On Wed, Apr 13, 2016 at 03:28:03PM +0200, Peter Zijlstra wrote:
> On Mon, Apr 11, 2016 at 07:31:57PM +0300, Michael S. Tsirkin wrote:
> > +static bool expected_to_run_fair(struct cfs_rq *cfs_rq, s64 t)
> > +{
> > +       struct sched_entity *left;
> > +       struct sched_entity *curr = cfs_rq->curr;
> > +
> > +       if (!curr || !curr->on_rq)
> > +               return false;
> > +
> > +       left = __pick_first_entity(cfs_rq);
> > +       if (!left)
> > +               return true;
> > +
> > +       return (s64)(curr->vruntime + calc_delta_fair(t, curr) -
> > +                    left->vruntime) < 0;
> > +}
> > 
> > The reason it seems easier is because that way we can reuse
> > calc_delta_fair and don't have to do the reverse translation
> > from vruntime to nsec.
> > 
> > And I guess if we do this with interrupts disabled, and only poke
> > at the current CPU's rq, we know first entity
> > won't go away so we don't need locks? 
> 
> Nope, not true.
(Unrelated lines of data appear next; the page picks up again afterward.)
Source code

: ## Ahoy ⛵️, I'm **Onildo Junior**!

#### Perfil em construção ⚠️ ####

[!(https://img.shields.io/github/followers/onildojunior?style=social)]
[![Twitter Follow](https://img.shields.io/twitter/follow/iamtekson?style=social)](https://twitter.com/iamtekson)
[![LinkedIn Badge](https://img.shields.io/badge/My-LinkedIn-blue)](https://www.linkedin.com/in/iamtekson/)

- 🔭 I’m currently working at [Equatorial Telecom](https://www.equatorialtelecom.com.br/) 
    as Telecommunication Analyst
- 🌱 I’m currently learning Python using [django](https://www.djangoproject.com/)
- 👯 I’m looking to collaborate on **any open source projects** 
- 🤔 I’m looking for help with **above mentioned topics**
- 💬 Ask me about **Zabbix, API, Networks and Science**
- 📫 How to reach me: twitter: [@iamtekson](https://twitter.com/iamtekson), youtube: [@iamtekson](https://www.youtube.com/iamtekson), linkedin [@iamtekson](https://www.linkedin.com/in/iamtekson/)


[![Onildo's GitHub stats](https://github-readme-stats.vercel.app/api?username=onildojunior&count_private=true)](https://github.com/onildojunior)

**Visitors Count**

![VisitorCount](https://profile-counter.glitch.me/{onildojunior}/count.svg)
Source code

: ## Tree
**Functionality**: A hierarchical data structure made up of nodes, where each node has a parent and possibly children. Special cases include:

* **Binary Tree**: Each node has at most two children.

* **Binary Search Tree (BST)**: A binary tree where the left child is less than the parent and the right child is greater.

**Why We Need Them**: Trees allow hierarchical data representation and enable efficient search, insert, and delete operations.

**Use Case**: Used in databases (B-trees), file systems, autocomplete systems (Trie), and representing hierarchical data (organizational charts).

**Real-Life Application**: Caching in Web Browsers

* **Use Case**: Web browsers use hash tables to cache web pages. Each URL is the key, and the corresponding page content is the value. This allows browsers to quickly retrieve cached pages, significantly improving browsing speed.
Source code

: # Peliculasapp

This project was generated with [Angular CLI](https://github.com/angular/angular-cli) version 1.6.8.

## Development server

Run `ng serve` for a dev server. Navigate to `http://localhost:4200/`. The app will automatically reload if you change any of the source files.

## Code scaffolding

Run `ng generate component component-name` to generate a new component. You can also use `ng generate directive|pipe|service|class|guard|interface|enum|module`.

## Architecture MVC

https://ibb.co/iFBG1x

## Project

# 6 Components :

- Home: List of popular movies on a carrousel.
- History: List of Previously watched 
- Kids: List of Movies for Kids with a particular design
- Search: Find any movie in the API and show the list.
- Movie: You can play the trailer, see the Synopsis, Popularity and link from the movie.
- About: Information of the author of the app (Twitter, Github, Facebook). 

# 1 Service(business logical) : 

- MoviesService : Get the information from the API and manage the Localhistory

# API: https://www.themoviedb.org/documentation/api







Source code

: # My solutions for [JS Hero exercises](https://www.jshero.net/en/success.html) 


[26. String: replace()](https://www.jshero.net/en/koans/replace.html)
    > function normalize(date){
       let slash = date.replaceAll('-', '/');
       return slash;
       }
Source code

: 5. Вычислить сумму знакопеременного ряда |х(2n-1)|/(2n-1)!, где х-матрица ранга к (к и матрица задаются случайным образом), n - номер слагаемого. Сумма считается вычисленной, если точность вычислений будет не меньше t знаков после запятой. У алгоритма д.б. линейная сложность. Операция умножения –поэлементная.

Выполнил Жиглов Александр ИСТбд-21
Current isn't actually in the tree, and any other task
> is subject to being moved at any time.
> Even if current was in the tree, there is no guarantee it is
> ->rb_leftmost; imagine a task being migrated in that has a smaller
> vruntime.
> 
> So this really cannot work without locks :/
> 
> I've not thought about the actual problem you're trying to solve; but I
> figured I'd let you know this before you continue down this path.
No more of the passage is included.